### TASK STATEMENT
The lines to copy are those in the records below that hold the word "abertas".

::: ENTRIES SHOWN :::

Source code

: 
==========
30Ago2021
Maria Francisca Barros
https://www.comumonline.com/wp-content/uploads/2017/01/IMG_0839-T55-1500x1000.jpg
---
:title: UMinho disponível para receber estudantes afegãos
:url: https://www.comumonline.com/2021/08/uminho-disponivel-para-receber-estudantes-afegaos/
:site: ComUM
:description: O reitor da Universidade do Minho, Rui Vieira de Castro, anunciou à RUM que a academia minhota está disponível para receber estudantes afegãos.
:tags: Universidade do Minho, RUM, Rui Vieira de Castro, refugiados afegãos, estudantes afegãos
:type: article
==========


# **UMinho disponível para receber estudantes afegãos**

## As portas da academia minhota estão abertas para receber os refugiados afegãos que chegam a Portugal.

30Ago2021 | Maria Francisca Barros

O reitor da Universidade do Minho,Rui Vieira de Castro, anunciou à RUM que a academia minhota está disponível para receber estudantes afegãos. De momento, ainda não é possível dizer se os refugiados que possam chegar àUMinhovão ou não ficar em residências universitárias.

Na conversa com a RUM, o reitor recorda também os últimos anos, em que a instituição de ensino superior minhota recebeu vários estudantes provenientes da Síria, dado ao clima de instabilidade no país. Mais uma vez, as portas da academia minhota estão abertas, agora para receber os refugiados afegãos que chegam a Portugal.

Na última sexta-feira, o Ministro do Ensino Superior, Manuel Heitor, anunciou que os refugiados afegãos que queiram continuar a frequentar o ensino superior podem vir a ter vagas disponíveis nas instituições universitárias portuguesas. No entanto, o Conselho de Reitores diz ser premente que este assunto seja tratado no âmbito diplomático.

:::

### TASK RESPONSE
## As portas da academia minhota estão abertas para receber os refugiados afegãos que chegam a Portugal.
Na conversa com a RUM, o reitor recorda também os últimos anos, em que a instituição de ensino superior minhota recebeu vários estudantes provenientes da Síria, dado ao clima de instabilidade no país. Mais uma vez, as portas da academia minhota estão abertas, agora para receber os refugiados afegãos que chegam a Portugal.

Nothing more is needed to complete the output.